Niklas Saers
Back to writing

Spec-Driven AI Development

You write a prompt, hit enter, and watch the console light up green. Code pours out. It feels like magic. Then you try to maintain the thing a week later, and you realize your shiny new AI agent just built a leaking bucket.

Marc Brooker nailed this dynamic on Software Engineering Radio Episode 710. AI compresses the time we spend actually typing logic. That sounds incredible, but it warps your working day.

If your old routine was spending 70% of your time typing and 30% thinking about architecture, AI completely inverts the ratio. Suddenly, you're spending half your week grading homework from a machine that hallucinated three different API wrappers for the exact same service.

To survive this, you have to write a rigid specification before you ever fire up the agent. Brooker calls it spec-driven development.

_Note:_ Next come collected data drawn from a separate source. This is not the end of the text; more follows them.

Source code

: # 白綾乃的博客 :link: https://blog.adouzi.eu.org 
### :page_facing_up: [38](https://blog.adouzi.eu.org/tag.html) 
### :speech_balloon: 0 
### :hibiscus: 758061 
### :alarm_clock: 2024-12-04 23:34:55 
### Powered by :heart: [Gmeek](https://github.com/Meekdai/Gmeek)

The spec isn't a loose memo. It's a machine-readable contract sitting right in your monorepo. It draws a hard boundary around the work. If it's not explicitly in the spec, the agent has to treat it as undefined territory and stop to ask.

You can't get away with sloppy paragraphs anymore. You need concrete flows. I write these in Gherkin syntax, stripping back the ambiguity: user connects, system drops a token, database records the audit entry.

You tie those flows to invariant rules. Think along the lines of property-based testing, where you define a universal truth the software must never break.

Once the spec is solid, you split the work into two parallel tracks. Your builder agent reads the Markdown file and writes the feature. Your verifier agent reads the exact same file and blasts the implementation with thousands of randomized inputs.

The spec becomes the center of gravity. It's a living prompt for the builder, a constraint map for the verifier, and a source of truth for the human reviewer. When a user trips over a bug, you update the spec. The spec breaks the tests, the builder fixes the code, and the loop closes.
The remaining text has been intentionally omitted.